[Stored data entries]

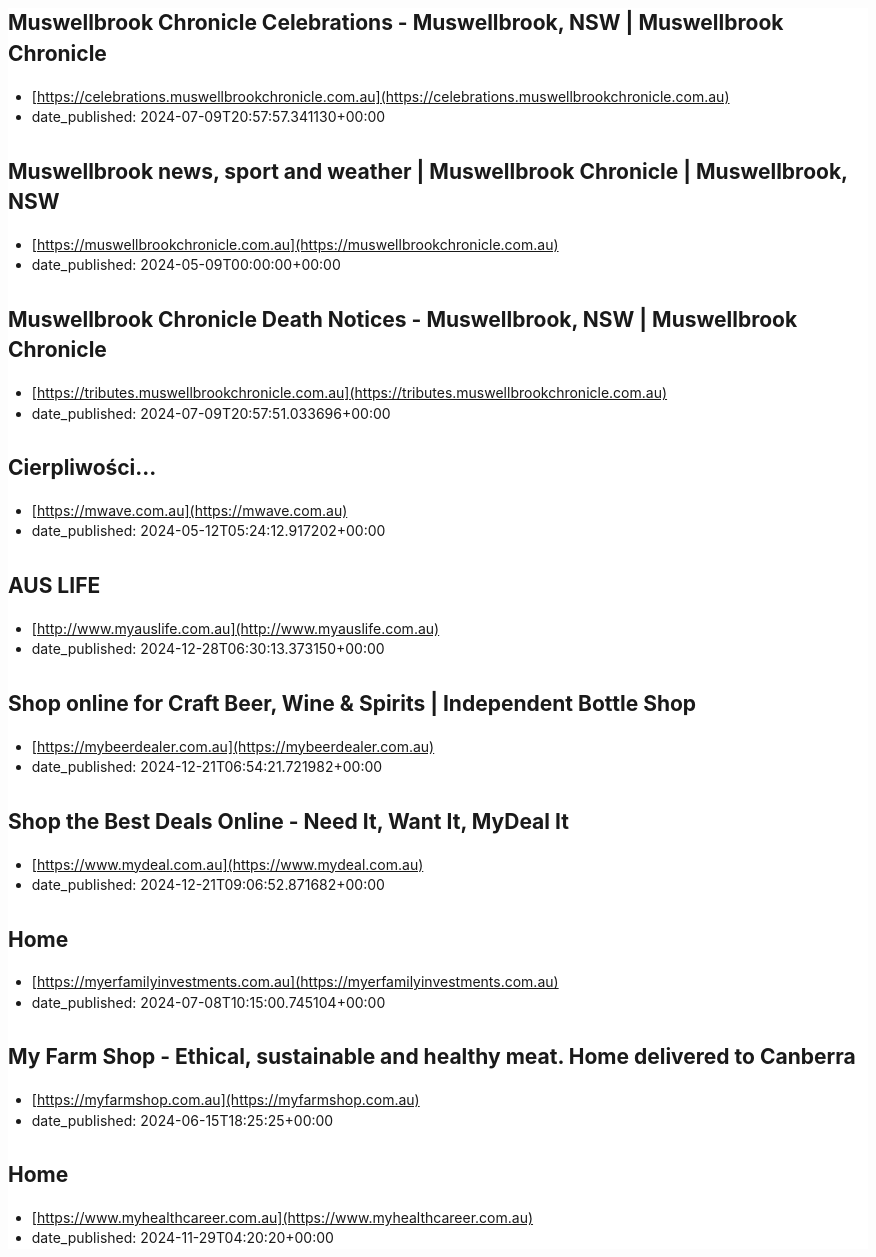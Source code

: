  ## Muswellbrook Chronicle Celebrations - Muswellbrook, NSW | Muswellbrook Chronicle
 - [https://celebrations.muswellbrookchronicle.com.au](https://celebrations.muswellbrookchronicle.com.au)
 - date_published: 2024-07-09T20:57:57.341130+00:00

 ## Muswellbrook news, sport and weather | Muswellbrook Chronicle | Muswellbrook, NSW
 - [https://muswellbrookchronicle.com.au](https://muswellbrookchronicle.com.au)
 - date_published: 2024-05-09T00:00:00+00:00

 ## Muswellbrook Chronicle Death Notices - Muswellbrook, NSW | Muswellbrook Chronicle
 - [https://tributes.muswellbrookchronicle.com.au](https://tributes.muswellbrookchronicle.com.au)
 - date_published: 2024-07-09T20:57:51.033696+00:00

 ## Cierpliwości...
 - [https://mwave.com.au](https://mwave.com.au)
 - date_published: 2024-05-12T05:24:12.917202+00:00

 ## AUS LIFE
 - [http://www.myauslife.com.au](http://www.myauslife.com.au)
 - date_published: 2024-12-28T06:30:13.373150+00:00

 ## Shop online for Craft Beer, Wine & Spirits | Independent Bottle Shop
 - [https://mybeerdealer.com.au](https://mybeerdealer.com.au)
 - date_published: 2024-12-21T06:54:21.721982+00:00

 ## Shop the Best Deals Online - Need It, Want It, MyDeal It
 - [https://www.mydeal.com.au](https://www.mydeal.com.au)
 - date_published: 2024-12-21T09:06:52.871682+00:00

 ## Home
 - [https://myerfamilyinvestments.com.au](https://myerfamilyinvestments.com.au)
 - date_published: 2024-07-08T10:15:00.745104+00:00

 ## My Farm Shop - Ethical, sustainable and healthy meat. Home delivered to Canberra
 - [https://myfarmshop.com.au](https://myfarmshop.com.au)
 - date_published: 2024-06-15T18:25:25+00:00

 ## Home
 - [https://www.myhealthcareer.com.au](https://www.myhealthcareer.com.au)
 - date_published: 2024-11-29T04:20:20+00:00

* Aim of the exercise: Your answer should consist solely of the lines above from the line with "Celebrations - Muswellbrook, NSW | Muswellbrook Chronicle" to the line with "- [https://mybeerdealer.com.au](https://mybeerdealer.com.au)", both included, reproduced exactly.

* Exercise solution:
:  ## Muswellbrook Chronicle Celebrations - Muswellbrook, NSW | Muswellbrook Chronicle
 - [https://celebrations.muswellbrookchronicle.com.au](https://celebrations.muswellbrookchronicle.com.au)
 - date_published: 2024-07-09T20:57:57.341130+00:00

 ## Muswellbrook news, sport and weather | Muswellbrook Chronicle | Muswellbrook, NSW
 - [https://muswellbrookchronicle.com.au](https://muswellbrookchronicle.com.au)
 - date_published: 2024-05-09T00:00:00+00:00

 ## Muswellbrook Chronicle Death Notices - Muswellbrook, NSW | Muswellbrook Chronicle
 - [https://tributes.muswellbrookchronicle.com.au](https://tributes.muswellbrookchronicle.com.au)
 - date_published: 2024-07-09T20:57:51.033696+00:00

 ## Cierpliwości...
 - [https://mwave.com.au](https://mwave.com.au)
 - date_published: 2024-05-12T05:24:12.917202+00:00

 ## AUS LIFE
 - [http://www.myauslife.com.au](http://www.myauslife.com.au)
 - date_published: 2024-12-28T06:30:13.373150+00:00

 ## Shop online for Craft Beer, Wine & Spirits | Independent Bottle Shop
 - [https://mybeerdealer.com.au](https://mybeerdealer.com.au)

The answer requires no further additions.